Friday, 26 December 2008

Listening to Like Herod in my old bed in my old room in my old house, swimming on the waves of sound and watching my memories run through my fingers as I raise my cupped hands above where my body becomes submerged. Watching a slight yet steady stream of my past flow out of my hands, returning to this sea made of two parts song to every one part of genuine nostalgia.
It's ending now, and the feedback dies away, slowly forming a collage with the real-life sounds around me. The creaking in the floorboards and walls isn’t the secrets leaking out like I used to think, it’s simple physics as the atoms they are made of expand en masse with the changing temperatures of day becoming night becoming midnight becoming a cold December morning.
There’s a bubbling too, the sound of hot water flooding cold pipes. If someone was here, someone who wasn’t me (I am deaf to the sounds that my heart makes, though maybe before I wanted to listen, I could have heard) could they hear the blood pumping around my veins? My blood is warm, my body is cold, and so I think it would make a sound, what with it working on the same principles.
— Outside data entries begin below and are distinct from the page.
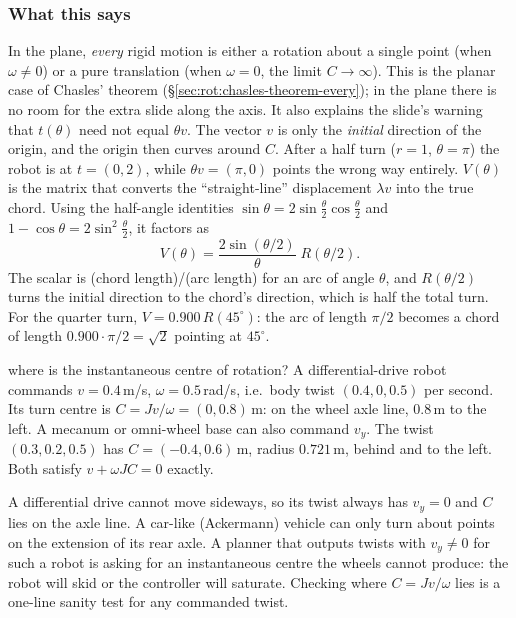 \subsubsection{What this says}
In the plane, \emph{every} rigid motion is either a rotation about a single point (when $\omega\neq0$) or a pure translation (when $\omega=0$, the limit $C\to\infty$). This is the planar case of Chasles' theorem (\S\ref{sec:rot:chasles-theorem-every}); in the plane there is no room for the extra slide along the axis. It also explains the slide's warning that $t(\theta)$ need not equal $\theta v$. The vector $v$ is only the \emph{initial} direction of the origin, and the origin then curves around $C$. After a half turn ($r=1$, $\theta=\pi$) the robot is at $t=(0,2)$, while $\theta v=(\pi,0)$ points the wrong way entirely. $V(\theta)$ is the matrix that converts the ``straight-line'' displacement $\lambda v$ into the true chord. Using the half-angle identities $\sin\theta=2\sin\frac\theta2\cos\frac\theta2$ and $1-\cos\theta=2\sin^2\frac\theta2$, it factors as
\begin{equation}
V(\theta)=\frac{2\sin(\theta/2)}{\theta}\;R(\theta/2).\label{eq:pl:V-factor}
\end{equation}
The scalar is (chord length)/(arc length) for an arc of angle $\theta$, and $R(\theta/2)$ turns the initial direction to the chord's direction, which is half the total turn. For the quarter turn, $V=0.900\,R(45^\circ)$: the arc of length $\pi/2$ becomes a chord of length $0.900\cdot\pi/2=\sqrt2$ pointing at $45^\circ$.

\begin{example}{where is the instantaneous centre of rotation?}
A differential-drive robot commands $v=0.4$\,m/s, $\omega=0.5$\,rad/s, i.e.\ body twist $(0.4,0,0.5)$ per second. Its turn centre is $C=Jv/\omega=(0,0.8)$\,m: on the wheel axle line, $0.8$\,m to the left. A mecanum or omni-wheel base can also command $v_y$. The twist $(0.3,0.2,0.5)$ has $C=(-0.4,0.6)$\,m, radius $0.721$\,m, behind and to the left. Both satisfy $v+\omega JC=0$ exactly.
\end{example}

\begin{pitfall}
A differential drive cannot move sideways, so its twist always has $v_y=0$ and $C$ lies on the axle line. A car-like (Ackermann) vehicle can only turn about points on the extension of its rear axle. A planner that outputs twists with $v_y\neq0$ for such a robot is asking for an instantaneous centre the wheels cannot produce: the robot will skid or the controller will saturate. Checking where $C=Jv/\omega$ lies is a one-line sanity test for any commanded twist.
\end{pitfall}
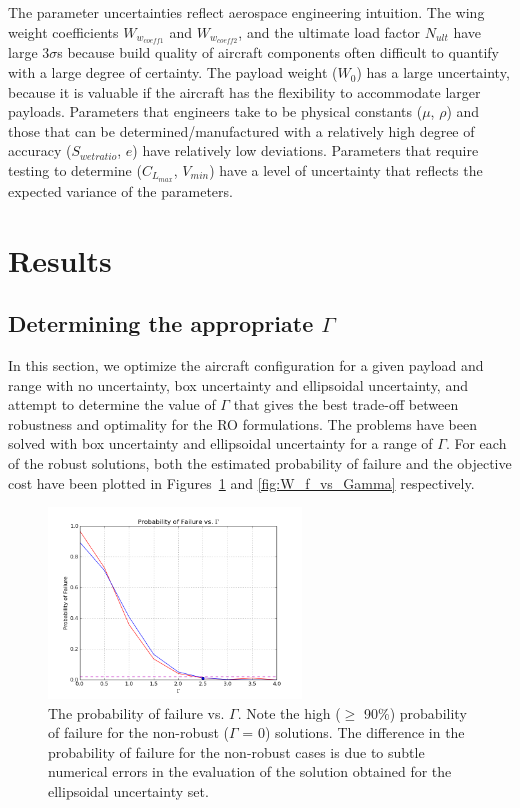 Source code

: \documentclass{article}
\begin{document}
The parameter uncertainties reflect aerospace engineering intuition. The wing weight coefficients $W_{w_{coeff1}}$ and $W_{w_{coeff2}}$, and the ultimate load factor $N_{ult}$ have large $3\sigma$s because build quality of aircraft components often difficult to quantify with a large degree of certainty. The payload weight ($W_0$) has a large uncertainty, because it is valuable if the aircraft has the flexibility to accommodate larger payloads. Parameters that engineers take to be physical constants ($\mu$, $\rho$) and those that can be determined/manufactured with a relatively high degree of accuracy ($S_{wetratio}$, $e$) have relatively low deviations. Parameters that require testing to determine ($C_{L_{max}}$, $V_{min}$) have a level of uncertainty that reflects the expected variance of the parameters. 

\section{Results}

\subsection{Determining the appropriate $\Gamma$}

In this section, we optimize the aircraft configuration for a given payload and range with no uncertainty, box uncertainty and ellipsoidal uncertainty, and attempt to determine the value of $\Gamma$ that gives the best trade-off between robustness and optimality for the RO formulations. The problems have been solved with box uncertainty and ellipsoidal uncertainty for a range of $\Gamma$. For each of the robust solutions, both the estimated probability of failure and the objective cost have been plotted in Figures~\ref{fig:probOfFail_vs_Gamma} and \ref{fig:W_f_vs_Gamma} respectively. 

\begin{figure}[h]
    \centering
    \includegraphics[width=0.6\textwidth]{probOfFail_vs_Gamma.png}
    \caption{The probability of failure vs. $\Gamma$. Note the high ($\geq$ 90\%) probability of failure for the non-robust ($\Gamma$ = 0) solutions. The difference in the probability of failure for the non-robust cases is due to subtle numerical errors in the evaluation of the solution obtained for the ellipsoidal uncertainty set.}
    \label{fig:probOfFail_vs_Gamma}
\end{figure}
\end{document}
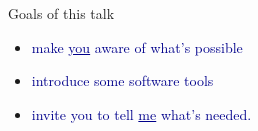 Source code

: \documentclass{beamer}
\begin{document}
\begin{frame}{}


\end{frame}

\begin{frame}{Goals of this talk}
\Large
\begin{itemize}\setlength{\itemsep}{0.5 cm}
\item \textcolor{darkblue}{make \underline{you} aware of what's possible}
\item \textcolor{darkblue}{introduce some software tools}
\item \textcolor{darkblue}{invite you to tell \underline{me} what's needed.}
\end{itemize}
\end{frame}
\end{document}
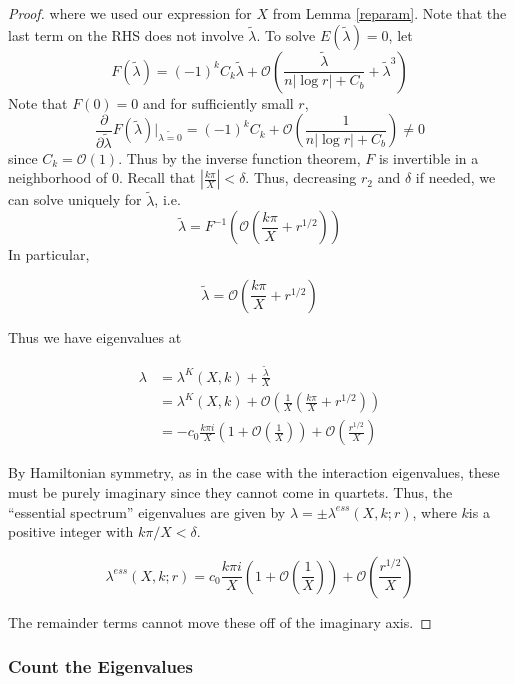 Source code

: \documentclass[thesis.tex]{subfiles}
\begin{document}
\begin{lemma}
\begin{proof}
where we used our expression for $X$ from Lemma \ref{reparam}. Note that the last term on the RHS does not involve $\tilde{\lambda}$. To solve $E(\tilde{\lambda}) = 0$, let
\[
F(\tilde{\lambda}) = (-1)^k C_k \tilde{\lambda} + \mathcal{O}\left( \frac{\tilde{\lambda}}{n|\log r| + C_b} + \tilde{\lambda}^3 \right)
\]
Note that $F(0) = 0$ and for sufficiently small $r$, 
\[
\frac{\partial}{\partial\tilde{\lambda}}F(\tilde{\lambda})\big|_{\tilde{\lambda = 0}}
= (-1)^k C_k + \mathcal{O}\left( \frac{1}{n|\log r| + C_b} \right) \neq 0
\]
since $C_k = \mathcal{O}(1)$. Thus by the inverse function theorem, $F$ is invertible in a neighborhood of 0. Recall that  $|\frac{k \pi}{X}| < \delta$. Thus, decreasing $r_2$ and $\delta$ if needed, we can solve uniquely for $\tilde{\lambda}$, i.e. 
\[
\tilde{\lambda} = F^{-1}\left( \mathcal{O} \left( \frac{k \pi}{X} + r^{1/2} \right)\right)
\]
In particular,

\[
\tilde{\lambda} = \mathcal{O}\left( \frac{k \pi}{X} + r^{1/2} \right)
\]

Thus we have eigenvalues at

\begin{align*}
\lambda &= \lambda^K(X,k) + \frac{\tilde{\lambda}}{X} \\
&= \lambda^K(X,k) + \mathcal{O}\left( \frac{1}{X} \left( \frac{k \pi}{X} + r^{1/2} \right) \right)\\
&= -c_0 \frac{k \pi i }{X} \left( 1 + \mathcal{O}\left( \frac{1}{X} \right)\right) + \mathcal{O}\left( \frac{r^{1/2}}{X} \right)
\end{align*}

By Hamiltonian symmetry, as in the case with the interaction eigenvalues, these must be purely imaginary since they cannot come in quartets. Thus, the ``essential spectrum'' eigenvalues are given by $\lambda = \pm \lambda^{ess}(X, k; r)$, where $k$is a positive integer with $k \pi/X < \delta$.

\[
\lambda^{ess}(X, k; r) = c_0 \frac{k \pi i }{X} \left( 1 + \mathcal{O}\left( \frac{1}{X} \right)\right) + \mathcal{O}\left( \frac{r^{1/2}}{X} \right)
\]

The remainder terms cannot move these off of the imaginary axis.

\end{proof}
\end{lemma}

\subsubsection{Count the Eigenvalues}
\end{document}
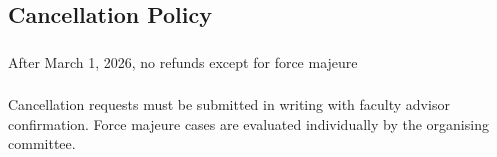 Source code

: \subsection{Cancellation Policy}

\subsubsection{}
After March 1, 2026, no refunds except for force majeure

\subsubsection{}
Cancellation requests must be submitted in writing with faculty advisor confirmation. Force majeure cases are evaluated individually by the organising committee. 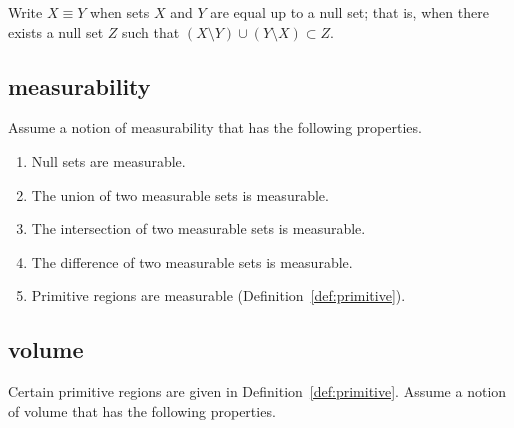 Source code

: Write $X\equiv Y$ when sets $X$ and $Y$ are equal up to a null set;
that is, when there exists a null set $Z$ such that
$(X\setminus Y) \cup (Y\setminus X) \subset Z$.
%
%

\subsection{measurability}\label{sec:measure}
%

Assume a notion of measurability that has the following properties.

\begin{enumerate}%
\item Null sets are measurable.
\item The union of two measurable sets is measurable.
\item The intersection of two measurable sets is measurable.
\item The difference of two measurable sets is measurable.
\item Primitive regions are measurable (Definition~\ref{def:primitive}).
%
%
\end{enumerate}

\subsection{volume}\label{sec:volume}

Certain primitive regions are given in Definition~\ref{def:primitive}.
Assume a notion of volume that has the following properties.
%

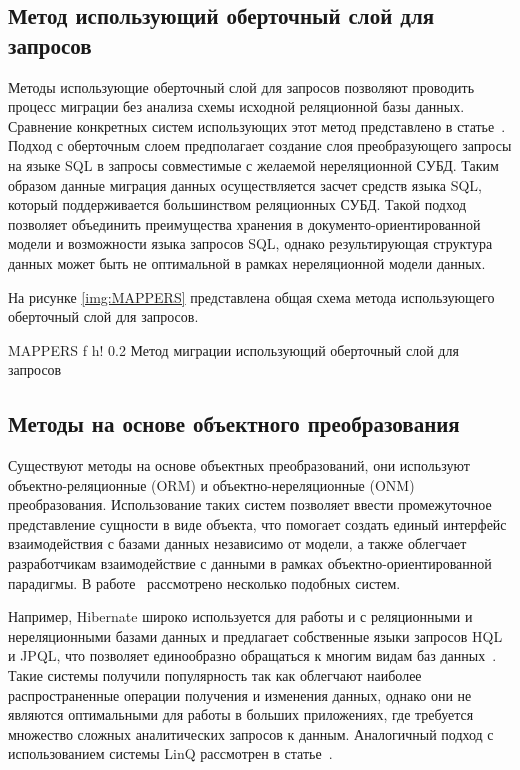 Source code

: \clearpage

\subsection{Метод использующий оберточный слой для запросов}
Методы использующие оберточный слой для запросов позволяют проводить процесс миграции без анализа схемы исходной реляционной базы данных.
Сравнение конкретных систем использующих этот метод представлено в статье~\cite{mappers}.
Подход с оберточным слоем предполагает создание слоя преобразующего запросы на языке SQL в запросы совместимые с желаемой нереляционной СУБД.
Таким образом данные миграция данных осуществляется засчет средств языка SQL, который поддерживается большинством реляционных СУБД.
Такой подход позволяет объединить преимущества хранения в документо-ориентированной модели и возможности языка запросов SQL,
однако результирующая структура данных может быть не оптимальной в рамках нереляционной модели данных.

На рисунке \ref{img:MAPPERS} представлена общая схема метода использующего оберточный слой для запросов.

  {MAPPERS} %
  {f} %
  {h!} %
  {0.2\textwidth} %
{Метод миграции использующий оберточный слой для запросов} %

\clearpage

\subsection{Методы на основе объектного преобразования}
Существуют методы на основе объектных преобразований, они используют объектно-реляционные (ORM) и объектно-нереляционные (ONM) преобразования.
Использование таких систем позволяет ввести промежуточное представление сущности в виде объекта,
что помогает создать единый интерфейс взаимодействия с базами данных независимо от модели,
а также облегчает разработчикам взаимодействие с данными в рамках объектно-ориентированной парадигмы.
В работе~\cite{ONM} рассмотрено несколько подобных систем.

Например, Hibernate широко используется для работы и с реляционными и нереляционными базами данных и предлагает собственные языки запросов HQL и JPQL,
что позволяет единообразно обращаться к многим видам баз данных~\cite{hibernateogm}.
Такие системы получили популярность так как облегчают наиболее распространенные операции получения и изменения данных,
однако они не являются оптимальными для работы в больших приложениях,
где требуется множество сложных аналитических запросов к данным.
Аналогичный подход с использованием системы LinQ рассмотрен в статье~\cite{linq}.

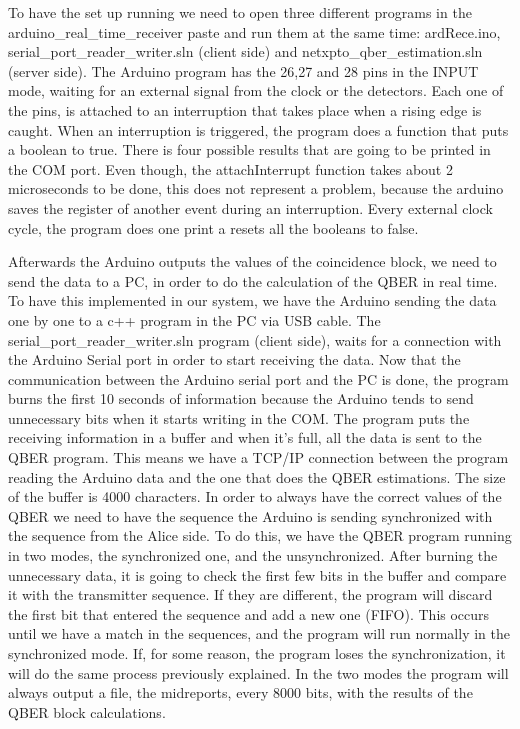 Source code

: \begin{refsection}
	To have the set up running we need to open three different programs in the arduino\_real\_time\_receiver paste and run them at the same time: ardRece.ino, serial\_port\_reader\_writer.sln (client side) and netxpto\_qber\_estimation.sln (server side).
	The Arduino program has the 26,27 and 28 pins in the INPUT mode, waiting for an external signal from the clock or the detectors. Each one of the pins, is attached to an interruption that takes place when a rising edge is caught. When an interruption is triggered, the program does a function that puts a boolean to true. There is four possible results that are going to be printed in the COM port.
	Even though, the attachInterrupt function takes about 2 microseconds to be done, this does not represent a problem, because the arduino saves the register of another event during an interruption.
	Every external clock cycle, the program does one print a resets all the booleans to false.
		
	Afterwards the Arduino outputs the values of the coincidence block, we need to send the data to a PC, in order to do the calculation of the QBER in real time. To have this implemented in our system, we have the Arduino sending the data one by one to a c++ program in the PC via USB cable. The serial\_port\_reader\_writer.sln program (client side), waits for a connection with the Arduino Serial port in order to start receiving the data. Now that the communication between the Arduino serial port and the PC is done, the program burns the first 10 seconds of information because the Arduino tends to send unnecessary bits when it starts writing in the COM. The program puts the receiving information in a buffer and when it's full, all the data is sent to the QBER program. This means we have a TCP/IP connection between the program reading the Arduino data and the one that does the QBER estimations. The size of the buffer is 4000 characters. In order to always have the correct values of the QBER we need to have the sequence the Arduino is sending synchronized with the sequence from the Alice side. To do this, we have the QBER program running in two modes, the synchronized one, and the unsynchronized. After burning the unnecessary data, it is going to check the first few bits in the buffer and compare it with the transmitter sequence. If they are different, the program will discard the first bit that entered the sequence and add a new one (FIFO). This occurs until we have a match in the sequences, and the program will run normally in the synchronized mode. If, for some reason, the program loses the synchronization, it will do the same process previously explained. In the two modes the program will always output a file, the midreports, every 8000 bits, with the results of the QBER block calculations. 
		

\end{refsection}
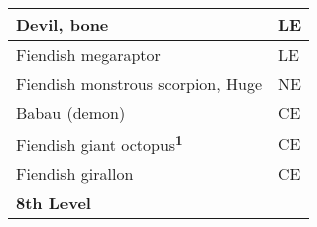 \begin{longtable}{llll}
{\begin{minipage}[t]{3.326in}
Devil, bone\end{minipage}} & \multicolumn{3}{p{0.601in}|}{\begin{minipage}[t]{0.601in}\raggedright
LE\end{minipage}}\\
\hline
\multicolumn{1}{|p{3.326in}|}{\begin{minipage}[t]{3.326in}\raggedright
Fiendish megaraptor\end{minipage}} & \multicolumn{3}{p{0.601in}|}{\begin{minipage}[t]{0.601in}\raggedright
LE\end{minipage}}\\
\hline
\multicolumn{1}{|p{3.326in}|}{\begin{minipage}[t]{3.326in}\raggedright
Fiendish monstrous scorpion, Huge\end{minipage}} & \multicolumn{3}{p{0.601in}|}{\begin{minipage}[t]{0.601in}\raggedright
NE\end{minipage}}\\
\hline
\multicolumn{1}{|p{3.326in}|}{\begin{minipage}[t]{3.326in}\raggedright
Babau (demon)\end{minipage}} & \multicolumn{3}{p{0.601in}|}{\begin{minipage}[t]{0.601in}\raggedright
CE\end{minipage}}\\
\hline
\multicolumn{1}{|p{3.326in}|}{\begin{minipage}[t]{3.326in}\raggedright
Fiendish giant octopus\textsuperscript{\textbf{1}}\end{minipage}} & \multicolumn{3}{p{0.601in}|}{\begin{minipage}[t]{0.601in}\raggedright
CE\end{minipage}}\\
\hline
\multicolumn{1}{|p{3.326in}|}{\begin{minipage}[t]{3.326in}\raggedright
Fiendish girallon\end{minipage}} & \multicolumn{3}{p{0.601in}|}{\begin{minipage}[t]{0.601in}\raggedright
CE\end{minipage}}\\
\hline
\multicolumn{1}{|p{3.326in}|}{\begin{minipage}[t]{3.326in}\raggedright
\textbf{8th Level}\end{minipage}} & \multicolumn{3}{p{0.601in}|}{\begin{minipage}[t]{0.601in}\raggedright

\end{minipage}}
\end{longtable}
I think the only way for someone to really find out would be for them to listen really close to my heart. They’d probably have to put their head on my chest, and be really, really quiet. Maybe even silent. And I’d have to be quiet too, silent even. And we’d both have to just lie there, still and silent, so this person could listen to my heart beating for them, until this person could tell me that my blood is pumping in my veins and making a sound, or that it is, and it isn't.
Either way, I'd be alive, and there would be someone who cares enough to listen to my heart lying next to me, so I would be happy.